The world's first bird has long been thought of as the Archaeopteryx, a feathered Jurassic-period animal that had the teeth and tail of a dinosaur. Several fossils have been found that support this theory, and even fossilized black feathers were found in Germany over a century ago. The feather suggests to scientists that winged animals during that period had almost identical flight technology as today's birds, so it was rather an exciting find.
"It means that completely modern flight feathers had evolved as early as 150 million years ago, in the Jurassic period," said study leader Ryan Carney, an evolutionary biologist at Brown University in Providence, Rhode Island.
But a new discovery is being hotly contested as the world's "first bird": Aurornis xui, which was found in a 160 million-year old rock formation in China. Though Aurornis xui is 10 million years older than Archaeopteryx, the two are extremely close in relation as the earliest bird life.

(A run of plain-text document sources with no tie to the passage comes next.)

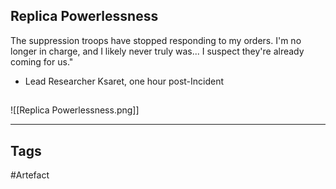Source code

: ## Replica Powerlessness
The suppression troops have stopped responding to my orders. I'm no longer in charge, and I likely never truly was... I suspect they're already coming for us."
- Lead Researcher Ksaret, one hour post-Incident
## 
![[Replica Powerlessness.png]]

---
## Tags
#Artefact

The problem some researchers have is that there's no proof that these winged animals ever took flight; in fact, some think they were merely plumed versions of the dinosaurs we're familiar with that never made it into the sky. The non-flying birds have been given the name deinonychosaurs.
"The problem we are facing these days is that all these animals are anatomically very similar, and our definition of birds—arbitrary as it is—sets a line between what is and what isn't called a bird," paleontologist Luis Chiappe says. "What the trees —and the new fossils—are telling us is that back in the Jurassic, 150 to 160 million years ago, many different types of dinosaurs were experimenting with 'birdness'. And it is from this 'birdness soup' that true birds originated."
Despite a lack of agreement between researchers, it seems the big picture is that birds did, indeed, evolve from dinosaurs, and that is what matters most to those who study the creatures.